──────── The records ────────
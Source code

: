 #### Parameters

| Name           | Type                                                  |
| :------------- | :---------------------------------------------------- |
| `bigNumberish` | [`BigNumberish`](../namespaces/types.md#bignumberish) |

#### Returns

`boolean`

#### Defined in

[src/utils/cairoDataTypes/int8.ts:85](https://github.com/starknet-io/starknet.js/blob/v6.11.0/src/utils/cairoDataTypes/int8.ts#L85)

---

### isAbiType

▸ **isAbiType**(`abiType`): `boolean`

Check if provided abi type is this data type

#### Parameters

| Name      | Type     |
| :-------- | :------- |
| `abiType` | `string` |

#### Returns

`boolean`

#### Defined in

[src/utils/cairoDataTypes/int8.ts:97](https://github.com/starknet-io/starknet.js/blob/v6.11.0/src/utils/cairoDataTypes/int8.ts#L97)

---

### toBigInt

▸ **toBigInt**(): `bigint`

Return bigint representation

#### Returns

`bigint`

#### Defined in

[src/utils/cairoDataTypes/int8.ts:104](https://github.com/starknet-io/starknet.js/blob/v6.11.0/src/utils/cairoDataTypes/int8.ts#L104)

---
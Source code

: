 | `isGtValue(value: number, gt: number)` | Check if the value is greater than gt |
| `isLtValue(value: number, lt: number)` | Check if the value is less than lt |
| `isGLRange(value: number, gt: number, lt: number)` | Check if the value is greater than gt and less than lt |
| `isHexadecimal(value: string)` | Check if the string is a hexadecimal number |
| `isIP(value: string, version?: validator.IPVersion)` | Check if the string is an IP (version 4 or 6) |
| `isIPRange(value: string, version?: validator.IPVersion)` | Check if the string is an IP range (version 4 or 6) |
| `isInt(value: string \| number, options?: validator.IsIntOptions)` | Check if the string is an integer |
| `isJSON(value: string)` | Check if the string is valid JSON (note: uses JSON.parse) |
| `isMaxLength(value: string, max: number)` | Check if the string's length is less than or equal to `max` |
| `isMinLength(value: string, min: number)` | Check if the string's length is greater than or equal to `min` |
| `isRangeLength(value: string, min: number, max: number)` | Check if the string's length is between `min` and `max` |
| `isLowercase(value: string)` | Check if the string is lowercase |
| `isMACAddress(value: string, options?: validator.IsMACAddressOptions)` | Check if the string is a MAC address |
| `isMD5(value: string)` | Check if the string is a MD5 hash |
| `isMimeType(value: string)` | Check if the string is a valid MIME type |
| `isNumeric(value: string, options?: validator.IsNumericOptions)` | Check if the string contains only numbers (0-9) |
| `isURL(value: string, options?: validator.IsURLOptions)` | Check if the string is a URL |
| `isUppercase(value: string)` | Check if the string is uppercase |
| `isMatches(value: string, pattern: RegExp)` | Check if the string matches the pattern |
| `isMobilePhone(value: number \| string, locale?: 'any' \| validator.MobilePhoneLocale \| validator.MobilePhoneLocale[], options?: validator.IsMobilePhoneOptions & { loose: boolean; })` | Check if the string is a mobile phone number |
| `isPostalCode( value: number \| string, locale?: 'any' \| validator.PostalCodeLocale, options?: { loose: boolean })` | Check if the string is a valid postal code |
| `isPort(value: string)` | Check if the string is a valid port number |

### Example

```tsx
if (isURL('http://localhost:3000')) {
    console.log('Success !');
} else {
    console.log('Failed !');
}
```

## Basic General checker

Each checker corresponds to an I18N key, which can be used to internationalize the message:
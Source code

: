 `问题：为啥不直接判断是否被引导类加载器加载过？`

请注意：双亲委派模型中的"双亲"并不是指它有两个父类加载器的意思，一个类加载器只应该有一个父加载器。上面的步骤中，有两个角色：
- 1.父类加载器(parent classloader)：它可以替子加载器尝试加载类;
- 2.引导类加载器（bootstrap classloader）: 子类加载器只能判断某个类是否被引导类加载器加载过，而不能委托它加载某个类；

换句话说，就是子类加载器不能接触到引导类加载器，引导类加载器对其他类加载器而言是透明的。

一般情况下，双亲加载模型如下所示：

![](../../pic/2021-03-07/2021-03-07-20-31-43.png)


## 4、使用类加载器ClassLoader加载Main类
────────
#### Work to complete:
At the line with "## Basic General checker", begin reproducing the material above exactly, and continue through its last line.

#### Response box:
## Basic General checker

Each checker corresponds to an I18N key, which can be used to internationalize the message:
Source code

: `问题：为啥不直接判断是否被引导类加载器加载过？`

请注意：双亲委派模型中的"双亲"并不是指它有两个父类加载器的意思，一个类加载器只应该有一个父加载器。上面的步骤中，有两个角色：
- 1.父类加载器(parent classloader)：它可以替子加载器尝试加载类;
- 2.引导类加载器（bootstrap classloader）: 子类加载器只能判断某个类是否被引导类加载器加载过，而不能委托它加载某个类；

换句话说，就是子类加载器不能接触到引导类加载器，引导类加载器对其他类加载器而言是透明的。

一般情况下，双亲加载模型如下所示：

![](../../pic/2021-03-07/2021-03-07-20-31-43.png)


## 4、使用类加载器ClassLoader加载Main类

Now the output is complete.